Over the past few decades, designers have attempted to integrate a deeper spiritual purpose into their collections. Why is this? Because now, the consumer’s preference is changing. It is turning towards the search for a product full of deep philosophical meaning.
Over the past decade, many top designers have attempted to incorporate religious or natural symbols into their designs.
As an illustration, Givenchy Men for Spring/Summer 2013 immediately comes to mind. The printed tees and sweatshirts are religious visions, displaying the face of the mother of Christ. Tisci’s fixation on religion isn’t limited to men, either. In the same season, he turned his models into nuns.
Prabal Gurung takes the spiritual route for his Spring/Summer 2016 show, opening with the chant of 30 monks in their traditional robes.
It is becoming increasingly clear that the concept of selling is changing. The basis of aesthetics alone is no longer sufficient to attract consumers’ attention. In today’s era, there is increasing demand for the confluence of philosophy with beauty. The ethos is that your outer form should match your inner nature.
Guo Pei Haute Couture Spring/Summer 2017. Inspiration strikes when the couturier visits an 18th-century cathedral in St. Gallen, Switzerland. And this is where her “Legend” collection is born. Her 19-look line-up is the result of two years of work, and it’s not hard to see why. The level of beadwork and embroidery (one was spun from the rare gold thread) turns out a parade of divine, if not outright otherworldly, creations.
Valentino Haute Couture Fall/Winter 2017. The starting point for Pierpaolo Piccioli is the religious work of Spanish painter Francisco di Zurbaràn. It results in sweeping priestly robes, capes with hoods, and voluminous silhouettes directly from his paintings.

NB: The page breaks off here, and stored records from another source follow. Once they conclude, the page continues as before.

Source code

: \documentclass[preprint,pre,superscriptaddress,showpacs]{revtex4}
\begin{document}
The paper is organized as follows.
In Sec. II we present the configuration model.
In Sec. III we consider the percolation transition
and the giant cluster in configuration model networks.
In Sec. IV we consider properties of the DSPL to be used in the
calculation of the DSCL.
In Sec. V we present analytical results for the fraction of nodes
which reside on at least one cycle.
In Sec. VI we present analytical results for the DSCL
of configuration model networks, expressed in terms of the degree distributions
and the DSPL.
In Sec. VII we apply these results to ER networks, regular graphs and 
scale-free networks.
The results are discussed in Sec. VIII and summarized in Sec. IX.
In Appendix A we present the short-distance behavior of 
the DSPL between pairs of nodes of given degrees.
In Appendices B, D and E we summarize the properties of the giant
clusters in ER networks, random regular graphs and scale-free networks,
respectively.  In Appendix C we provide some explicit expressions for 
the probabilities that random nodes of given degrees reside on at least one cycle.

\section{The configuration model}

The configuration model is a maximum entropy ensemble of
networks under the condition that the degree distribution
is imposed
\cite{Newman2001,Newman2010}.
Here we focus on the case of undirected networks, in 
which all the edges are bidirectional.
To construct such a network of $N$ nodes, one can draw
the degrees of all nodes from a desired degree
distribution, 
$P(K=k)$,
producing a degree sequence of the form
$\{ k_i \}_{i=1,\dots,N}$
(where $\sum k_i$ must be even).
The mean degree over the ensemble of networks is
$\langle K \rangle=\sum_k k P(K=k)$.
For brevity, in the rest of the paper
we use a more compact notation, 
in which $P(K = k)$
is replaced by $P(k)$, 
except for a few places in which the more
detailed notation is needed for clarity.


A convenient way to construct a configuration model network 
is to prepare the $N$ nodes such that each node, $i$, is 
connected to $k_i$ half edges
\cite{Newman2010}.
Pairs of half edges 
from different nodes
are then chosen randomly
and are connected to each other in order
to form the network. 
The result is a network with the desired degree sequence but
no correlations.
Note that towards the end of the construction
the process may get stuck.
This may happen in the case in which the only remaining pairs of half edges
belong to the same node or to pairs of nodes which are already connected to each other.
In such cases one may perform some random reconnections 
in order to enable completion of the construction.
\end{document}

The collection draws its inspiration from the pictures, which reflect each costume – accruing 1,300 hours of work to create. For the finishing touch, animal-shaped bags can be seen in the grip of models, symbolising the seven deadly sins.
Incorporating spirituality into fashion gives people the opportunity to express their thoughts with impunity through the medium of their clothes.
As a matter of fact, we all buy into ideas. Whenever we buy something from the market, for example, we like that thing with which we feel our connection. The integration of spirituality into fashion receives a new dimension and expression. All in all, this proves that fashion is much more than just what people wear.
These are different contextual interpretations of the fashion industry. In particular, how clothing penetrates beneath the surface, which is a way of reinterpreting religiosity.
Summing up the fashion of this era is an effort to define clothing. And not just as an item. Fashion is a tool that can reflect a consumer’s personality as well as the soul. This fashion initiative is an attempt to see how deep spiritual messages can connect in the absence of a ritual. This is the demand and need of today’s consumers. And nowadays, the fashion world understands this idea openly, as fact.